═══ Extracted material ═══

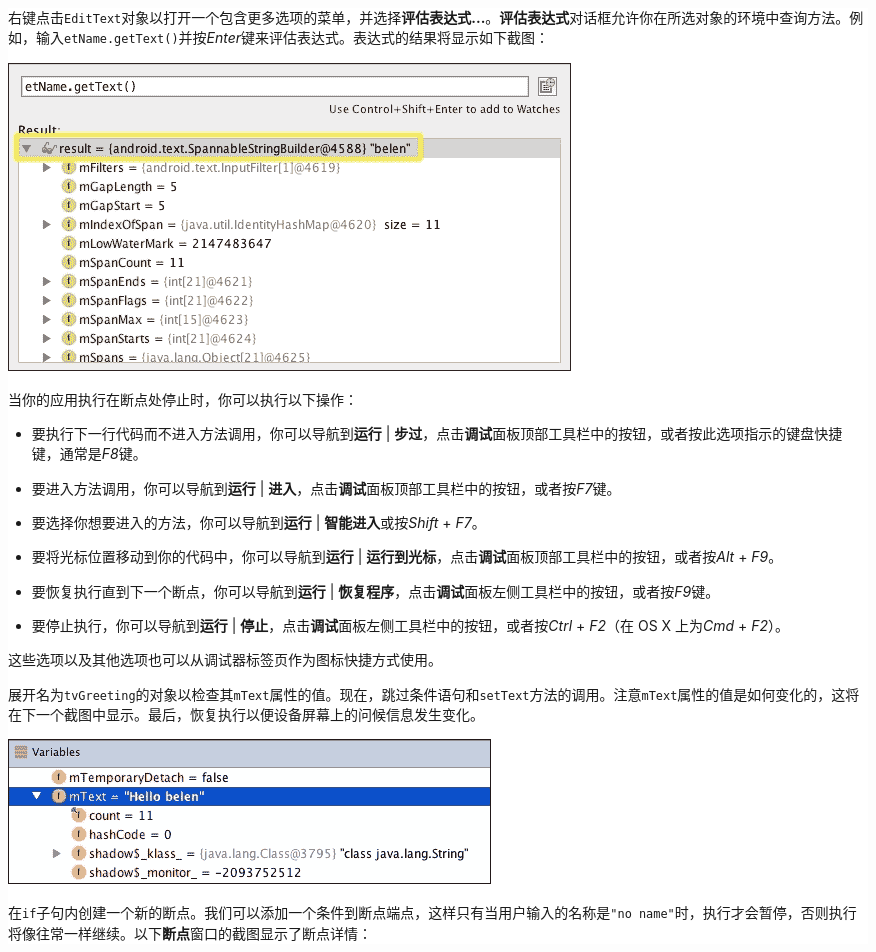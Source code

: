 右键点击`EditText`对象以打开一个包含更多选项的菜单，并选择**评估表达式...**。**评估表达式**对话框允许你在所选对象的环境中查询方法。例如，输入`etName.getText()`并按*Enter*键来评估表达式。表达式的结果将显示如下截图：

![调试器](img/B05459_08_06.jpg)

当你的应用执行在断点处停止时，你可以执行以下操作：

+   要执行下一行代码而不进入方法调用，你可以导航到**运行** | **步过**，点击**调试**面板顶部工具栏中的按钮，或者按此选项指示的键盘快捷键，通常是*F8*键。

+   要进入方法调用，你可以导航到**运行** | **进入**，点击**调试**面板顶部工具栏中的按钮，或者按*F7*键。

+   要选择你想要进入的方法，你可以导航到**运行** | **智能进入**或按*Shift* + *F7*。

+   要将光标位置移动到你的代码中，你可以导航到**运行** | **运行到光标**，点击**调试**面板顶部工具栏中的按钮，或者按*Alt* + *F9*。

+   要恢复执行直到下一个断点，你可以导航到**运行** | **恢复程序**，点击**调试**面板左侧工具栏中的按钮，或者按*F9*键。

+   要停止执行，你可以导航到**运行** | **停止**，点击**调试**面板左侧工具栏中的按钮，或者按*Ctrl* + *F2*（在 OS X 上为*Cmd* + *F2*）。

这些选项以及其他选项也可以从调试器标签页作为图标快捷方式使用。

展开名为`tvGreeting`的对象以检查其`mText`属性的值。现在，跳过条件语句和`setText`方法的调用。注意`mText`属性的值是如何变化的，这将在下一个截图中显示。最后，恢复执行以便设备屏幕上的问候信息发生变化。

![调试器](img/B05459_08_07.jpg)

在`if`子句内创建一个新的断点。我们可以添加一个条件到断点端点，这样只有当用户输入的名称是`"no name"`时，执行才会暂停，否则执行将像往常一样继续。以下**断点**窗口的截图显示了断点详情：

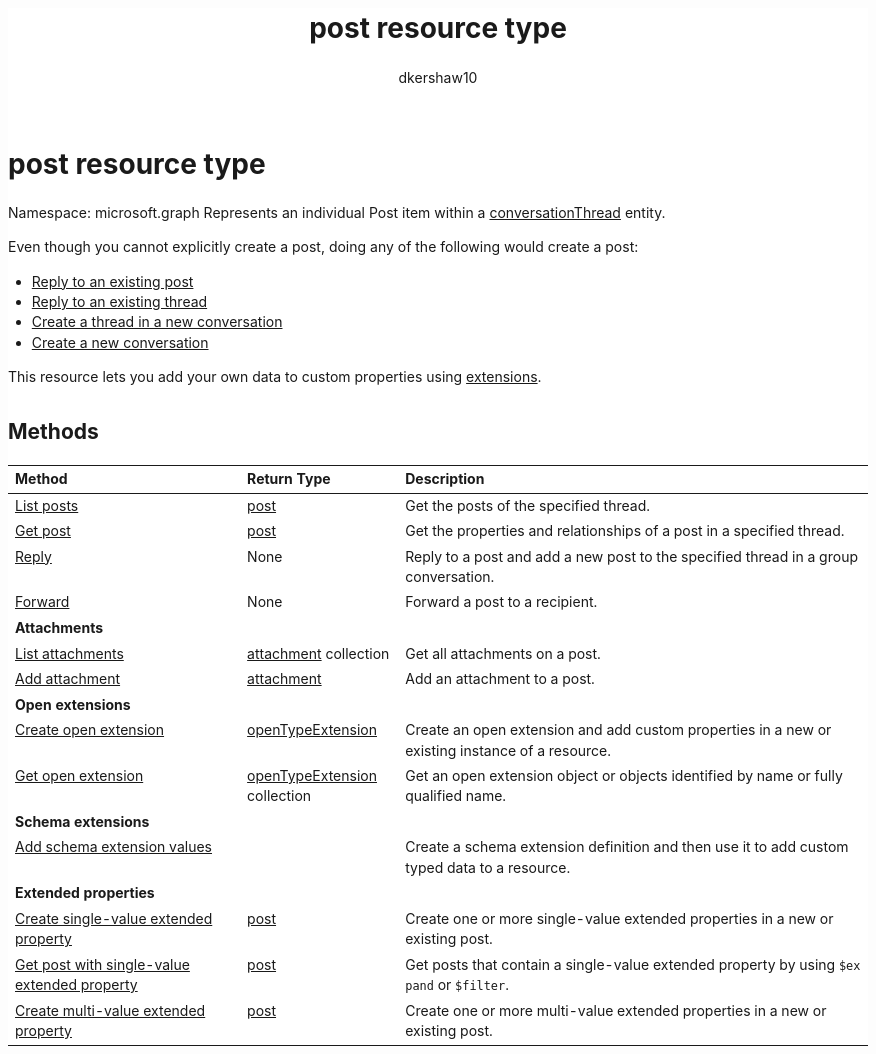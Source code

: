 ﻿---
title: "post resource type"
description: "Represents an individual Post item within a conversationThread entity."
author: "dkershaw10"
localization_priority: Normal
ms.prod: "groups"
doc_type: resourcePageType
---

# post resource type

Namespace: microsoft.graph
Represents an individual Post item within a [conversationThread](conversationthread.md) entity.

Even though you cannot explicitly create a post, doing any of the following would create a post:

- [Reply to an existing post](../api/post-reply.md) 
- [Reply to an existing thread](../api/conversationthread-reply.md) 
- [Create a thread in a new conversation](../api/group-post-threads.md)
- [Create a new conversation](../api/group-post-conversations.md)

This resource lets you add your own data to custom properties using [extensions](/graph/extensibility-overview).

## Methods

| Method                                                                                                                  | Return Type                                          | Description                                                                                     |
| :---------------------------------------------------------------------------------------------------------------------- | :--------------------------------------------------- | :---------------------------------------------------------------------------------------------- |
| [List posts](../api/conversationthread-list-posts.md)                                                                   | [post](post.md)                                      | Get the posts of the specified thread.                                                          |
| [Get post](../api/post-get.md)                                                                                          | [post](post.md)                                      | Get the properties and relationships of a post in a specified thread.                           |
| [Reply](../api/post-reply.md)                                                                                           | None                                                 | Reply to a post and add a new post to the specified thread in a group conversation.             |
| [Forward](../api/post-forward.md)                                                                                       | None                                                 | Forward a post to a recipient.                                                                  |
| **Attachments**                                                                                                         |                                                      |                                                                                                 |
| [List attachments](../api/post-list-attachments.md)                                                                     | [attachment](attachment.md) collection               | Get all attachments on a post.                                                                  |
| [Add attachment](../api/post-post-attachments.md)                                                                       | [attachment](attachment.md)                          | Add an attachment to a post.                                                                    |
| **Open extensions**                                                                                                     |                                                      |                                                                                                 |
| [Create open extension](../api/opentypeextension-post-opentypeextension.md)                                             | [openTypeExtension](opentypeextension.md)            | Create an open extension and add custom properties in a new or existing instance of a resource. |
| [Get open extension](../api/opentypeextension-get.md)                                                                   | [openTypeExtension](opentypeextension.md) collection | Get an open extension object or objects identified by name or fully qualified name.             |
| **Schema extensions**                                                                                                   |                                                      |                                                                                                 |
| [Add schema extension values](/graph/extensibility-schema-groups)                                                       |                                                      | Create a schema extension definition and then use it to add custom typed data to a resource.    |
| **Extended properties**                                                                                                 |                                                      |                                                                                                 |
| [Create single-value extended property](../api/singlevaluelegacyextendedproperty-post-singlevalueextendedproperties.md) | [post](post.md)                                      | Create one or more single-value extended properties in a new or existing post.                  |
| [Get post with single-value extended property](../api/singlevaluelegacyextendedproperty-get.md)                         | [post](post.md)                                      | Get posts that contain a single-value extended property by using `$expand` or `$filter`.        |
| [Create multi-value extended property](../api/multivaluelegacyextendedproperty-post-multivalueextendedproperties.md)    | [post](post.md)                                      | Create one or more multi-value extended properties in a new or existing post.                   |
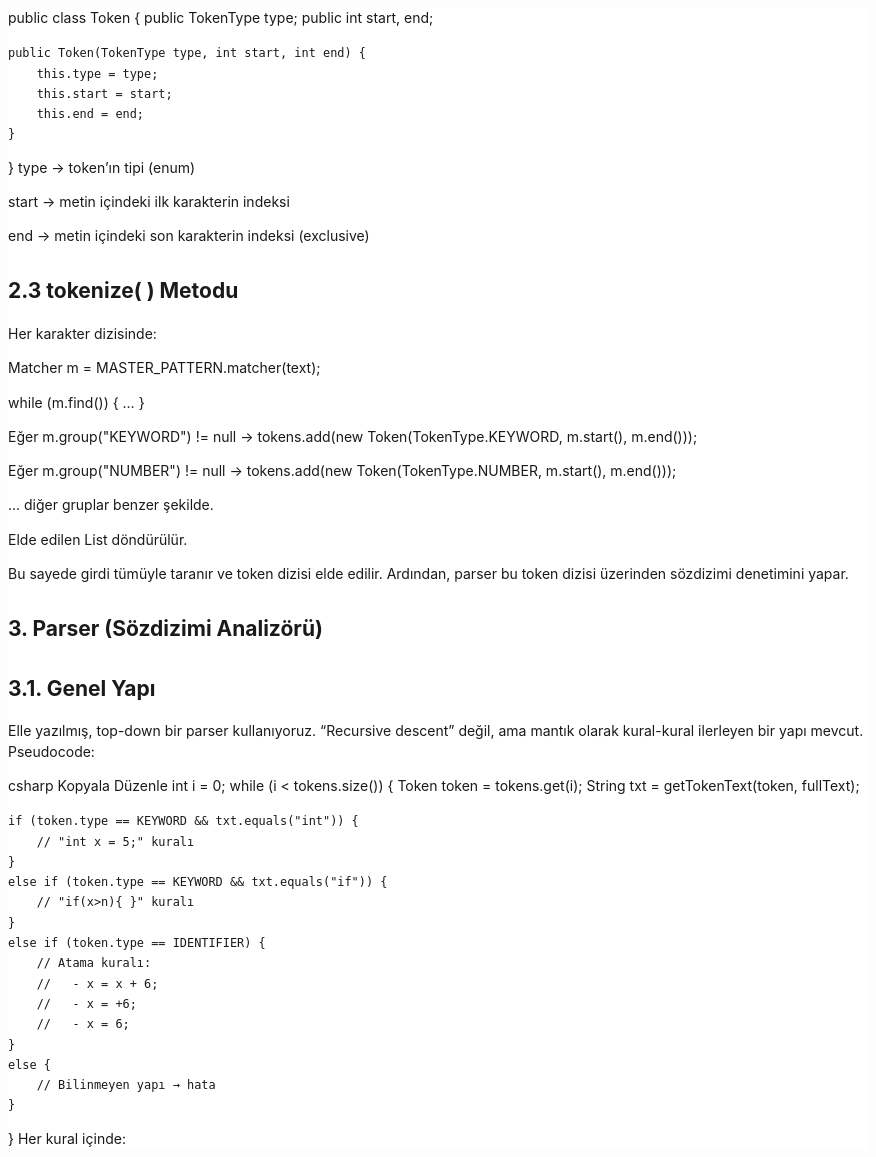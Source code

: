 public class Token {
    public TokenType type;
    public int start, end;

    public Token(TokenType type, int start, int end) {
        this.type = type;
        this.start = start;
        this.end = end;
    }
}
type → token’ın tipi (enum)

start → metin içindeki ilk karakterin indeksi

end → metin içindeki son karakterin indeksi (exclusive)

## 2.3 tokenize( ) Metodu
Her karakter dizisinde:

Matcher m = MASTER_PATTERN.matcher(text);

while (m.find()) { … }

Eğer m.group("KEYWORD") != null → tokens.add(new Token(TokenType.KEYWORD, m.start(), m.end()));

Eğer m.group("NUMBER") != null → tokens.add(new Token(TokenType.NUMBER, m.start(), m.end()));

… diğer gruplar benzer şekilde.

Elde edilen List<Token> döndürülür.

Bu sayede girdi tümüyle taranır ve token dizisi elde edilir. Ardından, parser bu token dizisi üzerinden sözdizimi denetimini yapar.

## 3. Parser (Sözdizimi Analizörü)
## 3.1. Genel Yapı
Elle yazılmış, top-down bir parser kullanıyoruz. “Recursive descent” değil, ama mantık olarak kural-kural ilerleyen bir yapı mevcut. Pseudocode:

csharp
Kopyala
Düzenle
int i = 0;
while (i < tokens.size()) {
    Token token = tokens.get(i);
    String txt = getTokenText(token, fullText);

    if (token.type == KEYWORD && txt.equals("int")) {
        // "int x = 5;" kuralı
    }
    else if (token.type == KEYWORD && txt.equals("if")) {
        // "if(x>n){ }" kuralı
    }
    else if (token.type == IDENTIFIER) {
        // Atama kuralı: 
        //   - x = x + 6;
        //   - x = +6;
        //   - x = 6;
    }
    else {
        // Bilinmeyen yapı → hata
    }
}
Her kural içinde:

═══

Exercise objective
All lines of the records containing "graph" should be shown.

Answer box
Namespace: microsoft.graph
This resource lets you add your own data to custom properties using [extensions](/graph/extensibility-overview).
| [Add schema extension values](/graph/extensibility-schema-groups)                                                       |                                                      | Create a schema extension definition and then use it to add custom typed data to a resource.    |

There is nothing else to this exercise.